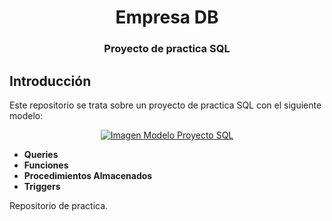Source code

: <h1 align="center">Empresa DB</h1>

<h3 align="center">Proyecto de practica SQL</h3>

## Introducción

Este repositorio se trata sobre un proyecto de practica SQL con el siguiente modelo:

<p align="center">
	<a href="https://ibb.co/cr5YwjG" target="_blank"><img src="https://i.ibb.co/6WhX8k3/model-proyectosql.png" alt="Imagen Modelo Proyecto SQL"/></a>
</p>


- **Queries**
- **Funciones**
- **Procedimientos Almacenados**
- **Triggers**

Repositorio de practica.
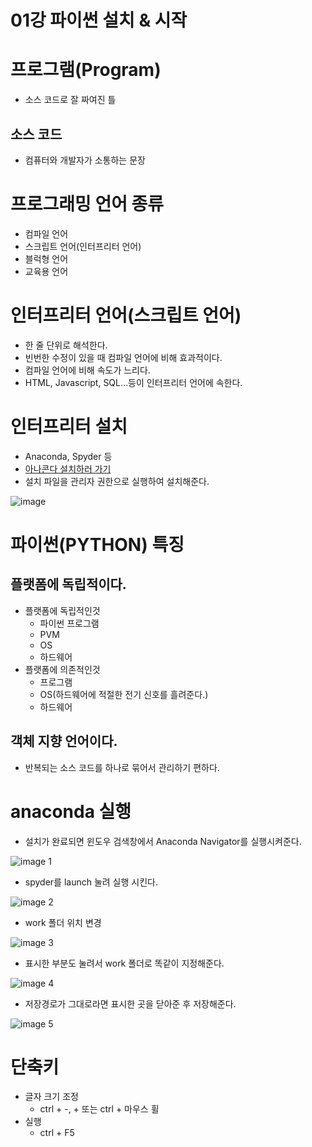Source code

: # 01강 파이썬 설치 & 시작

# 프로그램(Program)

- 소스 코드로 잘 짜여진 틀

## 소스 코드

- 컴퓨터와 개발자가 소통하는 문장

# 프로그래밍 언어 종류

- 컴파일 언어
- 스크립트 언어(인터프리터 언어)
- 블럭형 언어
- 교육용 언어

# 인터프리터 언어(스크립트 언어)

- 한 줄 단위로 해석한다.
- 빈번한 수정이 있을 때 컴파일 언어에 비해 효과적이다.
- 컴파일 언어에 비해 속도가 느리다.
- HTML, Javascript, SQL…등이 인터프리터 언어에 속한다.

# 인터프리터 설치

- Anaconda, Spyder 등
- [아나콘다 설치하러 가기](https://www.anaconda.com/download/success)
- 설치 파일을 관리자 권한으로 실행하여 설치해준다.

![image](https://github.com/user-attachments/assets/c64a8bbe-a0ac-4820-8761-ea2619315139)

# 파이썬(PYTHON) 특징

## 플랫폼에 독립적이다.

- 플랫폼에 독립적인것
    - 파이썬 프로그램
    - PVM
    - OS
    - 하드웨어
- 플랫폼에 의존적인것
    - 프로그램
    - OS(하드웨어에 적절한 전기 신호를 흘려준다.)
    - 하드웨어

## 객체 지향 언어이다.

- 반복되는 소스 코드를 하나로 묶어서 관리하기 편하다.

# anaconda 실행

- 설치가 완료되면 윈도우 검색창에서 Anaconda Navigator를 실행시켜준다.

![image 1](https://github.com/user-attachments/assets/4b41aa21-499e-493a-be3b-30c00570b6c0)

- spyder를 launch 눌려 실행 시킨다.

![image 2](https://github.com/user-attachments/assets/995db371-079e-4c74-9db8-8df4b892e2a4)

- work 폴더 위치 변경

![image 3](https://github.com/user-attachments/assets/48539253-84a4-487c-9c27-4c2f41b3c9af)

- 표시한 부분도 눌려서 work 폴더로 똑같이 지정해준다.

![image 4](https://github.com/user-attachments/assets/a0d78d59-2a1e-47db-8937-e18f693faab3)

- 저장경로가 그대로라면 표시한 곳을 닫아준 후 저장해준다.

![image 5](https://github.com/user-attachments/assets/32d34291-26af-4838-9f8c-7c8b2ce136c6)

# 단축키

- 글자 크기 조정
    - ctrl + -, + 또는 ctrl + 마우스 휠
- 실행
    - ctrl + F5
...
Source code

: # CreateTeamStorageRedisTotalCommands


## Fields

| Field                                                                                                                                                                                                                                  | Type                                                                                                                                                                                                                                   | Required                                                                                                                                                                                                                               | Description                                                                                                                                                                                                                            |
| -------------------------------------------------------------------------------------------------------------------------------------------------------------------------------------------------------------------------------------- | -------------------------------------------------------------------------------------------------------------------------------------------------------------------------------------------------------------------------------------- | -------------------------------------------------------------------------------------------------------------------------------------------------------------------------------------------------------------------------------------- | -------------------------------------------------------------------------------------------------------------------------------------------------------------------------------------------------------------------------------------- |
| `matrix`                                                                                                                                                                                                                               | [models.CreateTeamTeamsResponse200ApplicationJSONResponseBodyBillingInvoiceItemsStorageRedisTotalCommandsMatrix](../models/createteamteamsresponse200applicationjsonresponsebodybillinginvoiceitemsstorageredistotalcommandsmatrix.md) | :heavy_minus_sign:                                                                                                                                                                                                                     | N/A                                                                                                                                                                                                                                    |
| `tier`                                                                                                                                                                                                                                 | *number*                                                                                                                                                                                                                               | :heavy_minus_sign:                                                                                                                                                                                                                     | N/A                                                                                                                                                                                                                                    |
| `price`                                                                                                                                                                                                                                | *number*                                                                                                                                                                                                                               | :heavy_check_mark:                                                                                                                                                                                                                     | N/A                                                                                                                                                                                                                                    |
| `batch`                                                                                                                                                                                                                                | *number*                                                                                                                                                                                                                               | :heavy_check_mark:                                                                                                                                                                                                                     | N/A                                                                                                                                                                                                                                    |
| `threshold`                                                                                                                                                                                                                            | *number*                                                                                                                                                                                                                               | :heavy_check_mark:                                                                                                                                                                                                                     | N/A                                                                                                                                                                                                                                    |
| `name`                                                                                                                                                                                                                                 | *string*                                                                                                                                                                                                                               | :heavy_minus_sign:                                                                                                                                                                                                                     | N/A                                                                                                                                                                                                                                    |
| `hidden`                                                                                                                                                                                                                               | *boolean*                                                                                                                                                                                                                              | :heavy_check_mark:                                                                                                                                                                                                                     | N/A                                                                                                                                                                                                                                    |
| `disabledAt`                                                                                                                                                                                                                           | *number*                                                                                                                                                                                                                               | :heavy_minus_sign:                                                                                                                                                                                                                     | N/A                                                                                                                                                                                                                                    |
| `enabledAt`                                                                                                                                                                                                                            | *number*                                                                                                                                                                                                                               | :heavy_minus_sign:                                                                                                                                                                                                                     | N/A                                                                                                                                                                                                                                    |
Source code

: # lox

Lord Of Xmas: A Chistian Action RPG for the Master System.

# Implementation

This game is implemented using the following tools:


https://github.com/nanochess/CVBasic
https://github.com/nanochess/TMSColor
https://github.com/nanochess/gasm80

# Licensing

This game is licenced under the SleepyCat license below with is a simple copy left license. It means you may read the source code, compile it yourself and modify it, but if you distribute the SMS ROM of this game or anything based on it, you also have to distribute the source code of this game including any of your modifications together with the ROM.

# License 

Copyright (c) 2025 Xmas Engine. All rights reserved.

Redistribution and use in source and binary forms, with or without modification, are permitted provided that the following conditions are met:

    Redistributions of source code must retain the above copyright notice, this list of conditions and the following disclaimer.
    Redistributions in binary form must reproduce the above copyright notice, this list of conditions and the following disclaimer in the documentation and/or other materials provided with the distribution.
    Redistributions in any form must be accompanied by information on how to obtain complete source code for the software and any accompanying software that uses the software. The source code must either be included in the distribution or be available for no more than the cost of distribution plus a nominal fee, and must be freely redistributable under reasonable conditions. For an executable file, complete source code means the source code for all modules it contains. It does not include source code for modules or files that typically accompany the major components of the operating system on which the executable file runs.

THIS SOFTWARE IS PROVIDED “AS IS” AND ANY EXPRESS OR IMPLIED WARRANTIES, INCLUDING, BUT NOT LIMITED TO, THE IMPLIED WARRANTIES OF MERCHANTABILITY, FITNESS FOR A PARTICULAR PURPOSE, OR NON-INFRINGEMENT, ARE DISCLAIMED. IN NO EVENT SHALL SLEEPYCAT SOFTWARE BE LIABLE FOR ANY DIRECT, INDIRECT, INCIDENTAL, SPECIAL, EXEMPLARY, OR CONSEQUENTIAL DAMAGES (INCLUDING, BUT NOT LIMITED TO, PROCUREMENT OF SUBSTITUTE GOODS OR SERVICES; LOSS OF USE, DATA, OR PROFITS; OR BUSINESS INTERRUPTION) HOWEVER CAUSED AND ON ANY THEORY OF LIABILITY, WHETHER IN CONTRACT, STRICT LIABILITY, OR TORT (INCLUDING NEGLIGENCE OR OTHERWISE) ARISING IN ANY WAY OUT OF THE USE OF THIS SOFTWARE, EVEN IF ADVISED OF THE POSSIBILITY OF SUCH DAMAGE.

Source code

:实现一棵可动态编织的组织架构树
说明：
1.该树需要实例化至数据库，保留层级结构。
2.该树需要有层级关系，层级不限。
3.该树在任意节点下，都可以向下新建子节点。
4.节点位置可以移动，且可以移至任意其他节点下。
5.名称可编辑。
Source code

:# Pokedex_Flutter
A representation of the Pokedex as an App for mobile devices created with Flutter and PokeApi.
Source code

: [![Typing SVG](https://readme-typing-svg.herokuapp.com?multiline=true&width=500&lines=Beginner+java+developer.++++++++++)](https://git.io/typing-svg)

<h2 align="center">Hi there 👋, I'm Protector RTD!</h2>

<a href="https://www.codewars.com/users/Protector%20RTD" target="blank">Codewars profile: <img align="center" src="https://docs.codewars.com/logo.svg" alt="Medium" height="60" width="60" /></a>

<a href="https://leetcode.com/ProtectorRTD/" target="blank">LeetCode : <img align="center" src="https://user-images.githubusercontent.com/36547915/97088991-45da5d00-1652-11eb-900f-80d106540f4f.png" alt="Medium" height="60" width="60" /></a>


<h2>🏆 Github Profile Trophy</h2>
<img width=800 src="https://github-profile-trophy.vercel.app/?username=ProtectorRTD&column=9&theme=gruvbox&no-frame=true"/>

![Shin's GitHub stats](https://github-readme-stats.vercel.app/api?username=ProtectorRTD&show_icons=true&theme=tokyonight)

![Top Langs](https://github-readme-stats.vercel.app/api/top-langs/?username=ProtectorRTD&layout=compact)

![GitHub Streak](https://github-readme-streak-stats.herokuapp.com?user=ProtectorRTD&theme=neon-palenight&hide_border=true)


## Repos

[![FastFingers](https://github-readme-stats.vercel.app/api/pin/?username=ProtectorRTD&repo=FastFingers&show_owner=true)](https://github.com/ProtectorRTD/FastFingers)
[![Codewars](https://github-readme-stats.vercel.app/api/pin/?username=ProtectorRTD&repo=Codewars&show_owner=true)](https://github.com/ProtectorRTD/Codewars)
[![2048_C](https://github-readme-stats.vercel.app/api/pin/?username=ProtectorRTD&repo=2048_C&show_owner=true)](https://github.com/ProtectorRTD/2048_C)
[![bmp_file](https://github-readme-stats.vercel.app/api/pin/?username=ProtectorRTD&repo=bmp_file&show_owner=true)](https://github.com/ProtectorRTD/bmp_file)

**TASK TO COMPLETE**
As listed above, the lines from the line with "- Anaconda, Spyder 등" to the line with "- 플랫폼에 독립적인것" are to be echoed exactly, with both ends included and nothing added.

**EXERCISE ANSWER**
- Anaconda, Spyder 등
- [아나콘다 설치하러 가기](https://www.anaconda.com/download/success)
- 설치 파일을 관리자 권한으로 실행하여 설치해준다.

![image](https://github.com/user-attachments/assets/c64a8bbe-a0ac-4820-8761-ea2619315139)

# 파이썬(PYTHON) 특징

## 플랫폼에 독립적이다.

- 플랫폼에 독립적인것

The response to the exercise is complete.